Space Force is a major Vulcan customer: The military branch in 2020 chose ULA's Vulcan and its retired Atlas V to launch 60% of the Pentagon's missions until around 2027.
Priced lower than its predecessors, approximately $110 million per launch, Vulcan will seek to regain market share from the Falcon 9, which is priced at approximately $62 million per launch. SpaceX's cheaper flights have eroded ULA's dominance in government satellite launches over the past decade.
Vulcan will also compete with Blue Origin's upcoming New Glenn rocket, which uses the same engines as Vulcan.
ACQUISITION TALKS
Talks to acquire ULA have been underway for more than a year and dozens of companies, including Blue Origin, have expressed interest, the sources said.
Blue Origin did not respond to a request for comment.
The reasons and timing for Boeing and Lockheed's sale of ULA are unclear. But there have been significant changes in the U.S. space industry since ULA's formation in 2006, when it was created to dominate government launches and capture some commercial demand from the then-nascent satellite market.
Commercial market growth was slower than expected, said Richard McKinney, an aerospace consultant and former head of the Air Force's space acquisition unit until 2007. “But it looks like we're already there.”
Amazon's (NASDAQ ) planned Kuiper network is set to generate crucial launch revenue for ULA.
That has helped provide Vulcan with a multimillion-dollar order book of about 80 missions split evenly between government and commercial customers, Bruno said.
The development of Vulcan and ULA's move away from its Atlas and Delta rockets have made estimates of the company's valuation difficult to pin down, but analysts speculate it could be between $2 billion and $3 billion.
Boeing and Lockheed each have their own competing space units. Lockheed, among other activities, has ventured into building lunar rovers and has made strategic investments in ABL Space, a small launch startup with plans to build larger rockets in the future.
Boeing's space program has had problems, mainly with its delayed Starliner astronaut capsule that rivals SpaceX's more established Crew Dragon.

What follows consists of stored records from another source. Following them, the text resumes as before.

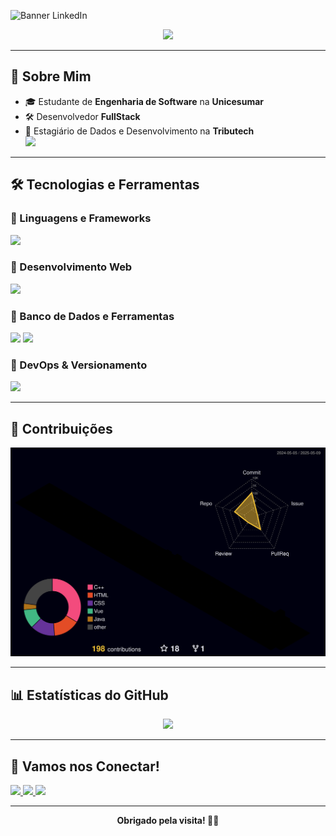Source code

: ![Banner LinkedIn](https://i.imgur.com/HzLJjoN.png)

<p align="center">
  <a href="https://github.com/DenverCoder1/readme-typing-svg">
    <img src="https://readme-typing-svg.herokuapp.com?font=Time+New+Roman&color=cyan&size=25&center=true&vCenter=true&width=600&height=100&lines=Bem-vindo(a)+ao+meu+perfil+!">
  </a>
</p>

---

## 🚀 Sobre Mim

- 🎓 Estudante de **Engenharia de Software** na **Unicesumar**
- 🛠️ Desenvolvedor **FullStack** 
- 💼 Estagiário de Dados e Desenvolvimento na **Tributech**  
  <img src="https://i.imgur.com/zSYrcDD.png" width="120"/>

---

## 🛠️ Tecnologias e Ferramentas

### 🔹 Linguagens e Frameworks
<p align="left">
  <img src="https://skillicons.dev/icons?i=java,c,js,ts,python,nodejs,express,nextjs" height="40"/>
</p>

### 🔹 Desenvolvimento Web
<p align="left">
  <img src="https://skillicons.dev/icons?i=html,css,bootstrap,react,vue" height="40"/>
</p>

### 🔹 Banco de Dados e Ferramentas
<p align="left">
  <img src="https://skillicons.dev/icons?i=mysql,postgres" height="40"/>
  <img src="https://img.shields.io/badge/Pentaho-003A70?style=flat-square&logoColor=white&labelColor=003A70&label=Pentaho" height="25"/>
</p>

### 🔹 DevOps & Versionamento
<p align="left">
  <img src="https://skillicons.dev/icons?i=git,github,linux" height="40"/>
</p>

---

## 🧊 Contribuições

<div align="center">
  <img src="https://github.com/filiperuizb/filiperuizb/blob/main/profile-3d-contrib/profile-night-rainbow.svg" alt="3D GitHub Profile" />
</div>

---

## 📊 Estatísticas do GitHub

<div align="center">
  <a href="https://github.com/filiperuizb">
    <img src="https://streak-stats.demolab.com?user=filiperuizb&theme=dark&hide_border=false&locale=pt_BR"/>
  </a>
</div>

---

## 🤝 Vamos nos Conectar!

<p align="left">
  <a href="mailto:filiperuizboligon9@gmail.com">
    <img src="https://img.shields.io/badge/Gmail-D14836?style=for-the-badge&logo=gmail&logoColor=white"/>
  </a>
  <a href="https://www.linkedin.com/in/filipe-ruiz-boligon-8930582b6/">
    <img src="https://img.shields.io/badge/LinkedIn-0077B5?style=for-the-badge&logo=linkedin&logoColor=white"/>
  </a>
  <a href="https://www.instagram.com/filiperuiz.b/">
    <img src="https://img.shields.io/badge/Instagram-E4405F?style=for-the-badge&logo=instagram&logoColor=white"/>
  </a>
</p>

---

<div align="center">
  <b>Obrigado pela visita! 🚀✨</b>
</div>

Problems with Starliner development have cost Boeing about $1.5 billion since 2014.
The new ownership could allow ULA to innovate beyond the launch sector in ways its corporate parents were unwilling to allow, said former ULA chief scientist Sowers.
“The company's bylaws were fixed and were very restrictive,” he said. “They are always competing and couldn't agree on anything. We weren't allowed to innovate.”